YOUR INSTRUCTIONS:
Below are the records. How many of their lines contain "textbf"? Give only the number.

Stored data

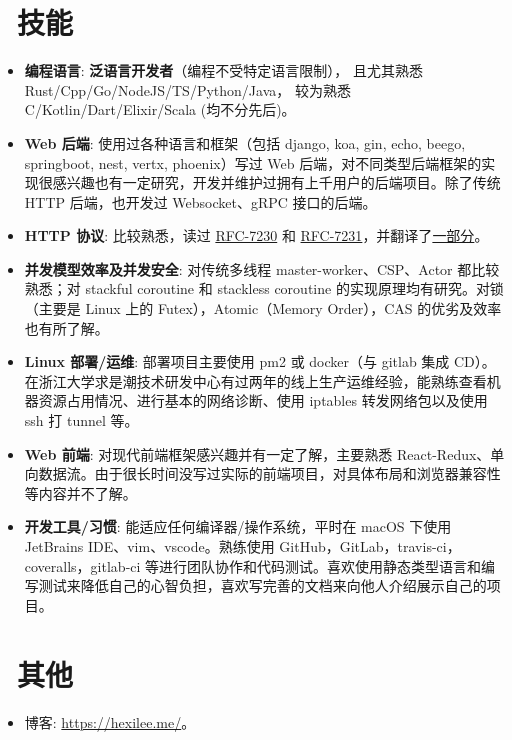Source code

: \documentclass{resume}
\begin{document}
\section{\texorpdfstring{\faCogs}{}\ 技能}
\begin{itemize}[parsep=0.25ex]
  \item \textbf{编程语言}:
    \textbf{泛语言开发者}（编程不受特定语言限制），
    且尤其熟悉 Rust/Cpp/Go/NodeJS/TS/Python/Java，
    较为熟悉 C/Kotlin/Dart/Elixir/Scala (均不分先后)。

  \item \textbf{Web 后端}:
    使用过各种语言和框架（包括 django, koa, gin, echo, beego, springboot, nest, vertx, phoenix）写过 Web 后端，对不同类型后端框架的实现很感兴趣也有一定研究，开发并维护过拥有上千用户的后端项目。除了传统 HTTP 后端，也开发过 Websocket、gRPC 接口的后端。

  \item \textbf{HTTP 协议}:
    比较熟悉，读过 \href{https://tools.ietf.org/html/rfc7230} {RFC-7230} 和 \href{https://tools.ietf.org/html/rfc7231} {RFC-7231}，并翻译了\href{https://github.com/Hexilee/RFC-HTTP_1.1-zh} {一部分}。

  \item \textbf{并发模型效率及并发安全}:  
    对传统多线程 master-worker、CSP、Actor 都比较熟悉；对 stackful coroutine 和 stackless coroutine 的实现原理均有研究。对锁（主要是 Linux 上的 Futex），Atomic（Memory Order），CAS 的优劣及效率也有所了解。

  \item \textbf{Linux 部署/运维}:
    部署项目主要使用 pm2 或 docker（与 gitlab 集成 CD）。在浙江大学求是潮技术研发中心有过两年的线上生产运维经验，能熟练查看机器资源占用情况、进行基本的网络诊断、使用 iptables 转发网络包以及使用 ssh 打 tunnel 等。
  
  \item \textbf{Web 前端}:
    对现代前端框架感兴趣并有一定了解，主要熟悉 React-Redux、单向数据流。由于很长时间没写过实际的前端项目，对具体布局和浏览器兼容性等内容并不了解。

  \item \textbf{开发工具/习惯}:
    能适应任何编译器/操作系统，平时在 macOS 下使用 JetBrains IDE、vim、vscode。熟练使用 GitHub，GitLab，travis-ci，coveralls，gitlab-ci 等进行团队协作和代码测试。喜欢使用静态类型语言和编写测试来降低自己的心智负担，喜欢写完善的文档来向他人介绍展示自己的项目。
\end{itemize}

\section{\texorpdfstring{\faInfo}{}\ 其他}
\begin{itemize}[parsep=0.25ex]
  \item 博客: \url{https://hexilee.me/}。
\end{itemize}
\end{document}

ANSWER SPACE:
8